Don’t: Leave your hearing aids in direct sunlight or in extreme heat, like inside your car.
Do: Store your hearing aid and hearing aid batteries in a cool, dry place.
Excessive heat can damage the delicate elements of your hearing aid, shortening its life. This damage is caused not only by the heat itself, but by the moisture that can develop inside the hearing aid as it endures severe temperature changes, like going from a cool, air-conditioned living room to the balmy heat of the backyard. Additionally, the outer casing is made of plastic, which is liable to melt in high temperatures.
Don’t: Allow bacteria or fungi to grow on your hearing aid.
Do: Keep disinfectant towelettes handy, at home or in your wallet or purse, to clean your hearing aids regularly.
The hot, humid weather is ideal for germs, bacteria and fungi to grow and thrive, so regular cleaning is essential to keep your hearing aid free of unwanted guests. Small microbial towelettes are available that fit snugly in your purse, wallet or pocket, keeping sanitation always within reach.
Don’t: Wear water-resistant hearing aids in the water.
Do: Make sure to note the difference between waterproof and water-resistant.
Your hearing aid won’t be able to withstand water unless it is a proper waterproof hearing aid. Many water-resistant hearing aids and hearing aid accessories are also available, but these only help protect against minor water intrusions like splashes, rain, or moisture accumulation. Be sure to know the difference before you go swimming.

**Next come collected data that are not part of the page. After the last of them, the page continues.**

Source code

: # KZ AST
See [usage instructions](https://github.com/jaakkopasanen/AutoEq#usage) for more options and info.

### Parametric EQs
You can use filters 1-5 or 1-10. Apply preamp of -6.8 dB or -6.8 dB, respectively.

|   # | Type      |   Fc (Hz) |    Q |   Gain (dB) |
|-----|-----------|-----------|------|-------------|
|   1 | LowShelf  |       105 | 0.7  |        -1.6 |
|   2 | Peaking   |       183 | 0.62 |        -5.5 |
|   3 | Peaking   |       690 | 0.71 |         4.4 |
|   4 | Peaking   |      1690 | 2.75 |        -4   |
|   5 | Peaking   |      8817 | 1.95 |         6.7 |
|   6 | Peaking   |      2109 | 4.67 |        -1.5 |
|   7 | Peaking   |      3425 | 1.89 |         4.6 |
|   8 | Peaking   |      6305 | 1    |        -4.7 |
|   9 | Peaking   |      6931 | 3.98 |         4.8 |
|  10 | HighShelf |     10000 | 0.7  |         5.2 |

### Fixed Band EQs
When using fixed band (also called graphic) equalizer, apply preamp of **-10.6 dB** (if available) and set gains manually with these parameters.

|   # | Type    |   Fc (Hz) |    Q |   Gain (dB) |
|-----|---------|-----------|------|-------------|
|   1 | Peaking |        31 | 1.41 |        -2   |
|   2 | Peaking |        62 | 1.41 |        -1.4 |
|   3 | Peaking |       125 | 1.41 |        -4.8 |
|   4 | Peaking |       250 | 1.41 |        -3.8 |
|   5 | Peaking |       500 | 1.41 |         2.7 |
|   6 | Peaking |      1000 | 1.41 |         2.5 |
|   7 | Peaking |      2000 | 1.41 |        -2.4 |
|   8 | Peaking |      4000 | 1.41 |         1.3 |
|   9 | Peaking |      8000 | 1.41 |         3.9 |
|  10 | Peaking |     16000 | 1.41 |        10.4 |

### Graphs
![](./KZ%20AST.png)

Don’t: Ruin your vacation by forgetting one of your hearing aid accessories.
Do: Pack back-up supplies, like batteries and tubes.
You know that feeling you get right before you leave for vacation, that nagging feeling that you’re forgetting something important? Make a checklist beforehand that includes all the extras you need for your hearing aid, especially batteries. What good is hiking in the rainforest if you can’t hear the birds or the monkeys?
Don’t: Take your hearing aid out or turn it off while going through airport security or while in flight.
Do: Keep them on for important safety and security instructions from airport officials.
Some hearing aids can set off airport security scanners, but you can alert the officials to your hearing aid ahead of time verbally, or by downloading an official TSA Notification Card that provides you with a little discretion in communicating your disability to security officials. Your hearing aid is also exempt from the no-electronic-devices policy on board the plane, so you are free to enjoy that in-flight movie.
If you do your due diligence to protect your hearing aid from the sun and heat, and make sure to plan ahead and pack a hearing aid travel kit before leaving home, you can ensure your hearing aid won’t get in the way of your summer fun.